The human brain is highly complex. Replication of its functions through laboratory tests and computer models is not always feasible. The use of animals in neuroscience research provides a model similar in complexity to the human brain and is necessary to further research advances. Non-human primates (NHPs) are extensively used as animal models for scientific research. An NHP brain has many similarities to a human brain in regards to size, connectivity, functional areas, and aging processes, making it an ideal research model. NHPs can be trained to perform tasks that allow researchers to evaluate cognition and behavior. Specifically in neurophysiological studies, NHPs are trained on cognitive tasks prior to collecting neurophysiological data. A well-trained animal is necessary to obtain sufficient experimental results. Therefore, optimizing the training method is fundamental to successful research involving NHPs.

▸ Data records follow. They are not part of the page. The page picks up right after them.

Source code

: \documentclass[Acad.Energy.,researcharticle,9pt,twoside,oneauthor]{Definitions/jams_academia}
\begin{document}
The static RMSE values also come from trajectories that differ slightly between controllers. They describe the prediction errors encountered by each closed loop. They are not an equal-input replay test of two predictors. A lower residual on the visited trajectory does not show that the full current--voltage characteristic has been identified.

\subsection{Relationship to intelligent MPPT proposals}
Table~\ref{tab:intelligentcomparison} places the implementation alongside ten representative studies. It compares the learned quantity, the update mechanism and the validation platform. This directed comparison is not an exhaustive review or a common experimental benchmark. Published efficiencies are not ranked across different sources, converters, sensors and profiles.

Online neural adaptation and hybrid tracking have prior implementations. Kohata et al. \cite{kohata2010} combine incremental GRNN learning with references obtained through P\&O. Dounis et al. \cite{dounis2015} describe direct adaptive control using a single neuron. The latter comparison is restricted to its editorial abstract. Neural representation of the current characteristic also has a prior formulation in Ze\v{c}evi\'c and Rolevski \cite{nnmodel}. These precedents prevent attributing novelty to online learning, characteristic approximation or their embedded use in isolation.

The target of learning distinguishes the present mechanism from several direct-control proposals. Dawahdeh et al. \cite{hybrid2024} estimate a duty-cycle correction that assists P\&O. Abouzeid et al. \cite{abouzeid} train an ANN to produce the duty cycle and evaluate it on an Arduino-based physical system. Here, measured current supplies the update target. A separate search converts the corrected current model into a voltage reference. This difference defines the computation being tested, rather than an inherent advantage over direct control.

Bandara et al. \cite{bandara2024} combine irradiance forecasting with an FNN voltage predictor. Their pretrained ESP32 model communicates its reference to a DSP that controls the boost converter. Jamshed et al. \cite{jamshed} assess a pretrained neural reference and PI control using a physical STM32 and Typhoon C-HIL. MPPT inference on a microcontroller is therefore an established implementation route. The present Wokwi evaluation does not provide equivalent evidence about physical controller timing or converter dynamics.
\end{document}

However, training procedures are likely far from being optimized. Various experiments require physically restraining the NHP during training or collecting data, both for the nature of the data itself and for the safety of the personnel involved. The primate chair is a common restraint device that, with the right modifications, is suitable for a wide array of scientific experiments. However, the animal is required to maintain a fixed position in the chair throughout the training and its ability to move is reduced. Providing a more comfortable training environment ultimately reduces stress, potentially improving the animal's well-being, the speed of training, and the animal's performance. Here we present the details of a system to train animals in their home cage instead of the classic chair-restraint training.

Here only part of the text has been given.